National Poetry Month

Poetry flyer for post

By Ida Tomshinsky

National Poetry Month each April is the largest literary celebration in the world, with tens of millions of readers, students and teachers, librarians, booksellers, literary events curators, publishers, bloggers, and, of course, poets marking poetry’s important place in our culture and our lives.

While we celebrate poets and poetry year-round, this year the Academy of American Poets was inspired by the successful celebrations of Black History Month in February and Women’s History Month in March, and founded National Poetry Month in April 1996 with an aim to: * highlight the extraordinary legacy and ongoing achievement of poets, * encourage the reading of poems, * assist faculty in bringing poetry into their classrooms,

* increase the attention paid to poetry by national and local media, * encourage increased publication and distribution of poetry books, and * encourage support for poets and poetry.

We all love poetry for the figurative language, metaphors and symbolism. By rhyming or not, poetry is an exercise of words a literacy form of self-expression in a concise way of engagement.

People say: “APRIL SHOWERS BRING MAY FLOWERS.”

Poetic means powerful, powerful enough to touch hearts and change minds as long as people read. The two great subjects for poets are love and nature; and in total quantity, poems about nature win out. Nature is a huge, huge word too, which can include everything in the universe, everything not made-man, because as one man said: “I met with birds bees trees flowers all talked to me louder than the busy hum of men.” (John Clare) As D. H. Lawrence puts it: there is nothing more soothing than a walk in a good wood; it is fascinated to see nature’s phenomena.

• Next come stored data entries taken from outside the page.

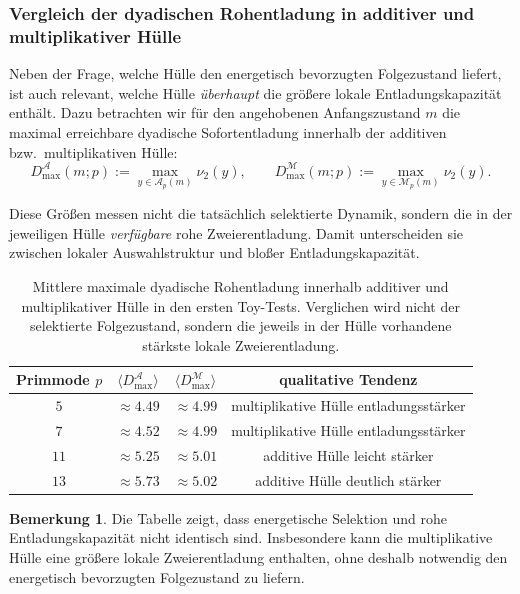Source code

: \documentclass[11pt,a4paper]{article}
\theoremstyle{definition}
\newtheorem{bemerkung}{Bemerkung}
\begin{document}
\subsubsection{Vergleich der dyadischen Rohentladung in additiver und multiplikativer Hülle}

Neben der Frage, welche Hülle den energetisch bevorzugten Folgezustand liefert, ist auch relevant, welche Hülle \emph{überhaupt} die größere lokale Entladungskapazität enthält. Dazu betrachten wir für den angehobenen Anfangszustand \(m\) die maximal erreichbare dyadische Sofortentladung innerhalb der additiven bzw.\ multiplikativen Hülle:
\[
D_{\max}^{\mathcal A}(m;p):=\max_{y\in\mathcal A_p(m)} \nu_2(y),
\qquad
D_{\max}^{\mathcal M}(m;p):=\max_{y\in\mathcal M_p(m)} \nu_2(y).
\]

Diese Größen messen nicht die tatsächlich selektierte Dynamik, sondern die in der jeweiligen Hülle \emph{verfügbare} rohe Zweierentladung. Damit unterscheiden sie zwischen lokaler Auswahlstruktur und bloßer Entladungskapazität.

\begin{table}[h]
	\centering
	\begin{tabular}{cccc}
		\hline
		Primmode \(p\) & \(\langle D_{\max}^{\mathcal A}\rangle\) & \(\langle D_{\max}^{\mathcal M}\rangle\) & qualitative Tendenz \\
		\hline
		\(5\)  & \(\approx 4.49\) & \(\approx 4.99\) & multiplikative Hülle entladungsstärker \\
		\(7\)  & \(\approx 4.52\) & \(\approx 4.99\) & multiplikative Hülle entladungsstärker \\
		\(11\) & \(\approx 5.25\) & \(\approx 5.01\) & additive Hülle leicht stärker \\
		\(13\) & \(\approx 5.73\) & \(\approx 5.02\) & additive Hülle deutlich stärker \\
		\hline
	\end{tabular}
	\caption{Mittlere maximale dyadische Rohentladung innerhalb additiver und multiplikativer Hülle in den ersten Toy-Tests. Verglichen wird nicht der selektierte Folgezustand, sondern die jeweils in der Hülle vorhandene stärkste lokale Zweierentladung.}
	\label{tab:huellen-rohentladung}
\end{table}

\begin{bemerkung}
	Die Tabelle zeigt, dass energetische Selektion und rohe Entladungskapazität nicht identisch sind. Insbesondere kann die multiplikative Hülle eine größere lokale Zweierentladung enthalten, ohne deshalb notwendig den energetisch bevorzugten Folgezustand zu liefern.
\end{bemerkung}
\end{document}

Give me small majesties that I can feel as my own – the tiny perfect wild-flowers on the forest floor, the surprise of birds, the way a tree announces rain.

“Look! Look! The spring is come:

O feel the gentle air,

That wanders thro’ the boughs to burst

The thick buds everywhere!

The birds are glad to see

The high unclouded sun:

Winter is fled away, they sing,

The great time is begun.”

(Robert Bridges)

“The sky rises above the rooftop

So blue, so calm!

A palm tree rises above the rooftop

Rocking it fronds

The bell in the sky up there

Is softy ringing.

The bird on that branch up tree

Is tenderly singing.

My God, my God, life is there

Simple and good.

That peaceful hum out there

Come from your neighborhood.”

(Paul Verlaine, French, 1844-1896) Poem in Your Pocket Day of the 2019 is on Thursday, April 18 and is part of National Poetry Month. On this day, if you like poetry, select a poem of any language, carry it with you, and share it with others at the FNU Library, at 2: 00 pm, and we will make sure that the first five poems will be posted on the FNU social media using the hashtag #pocketpoem.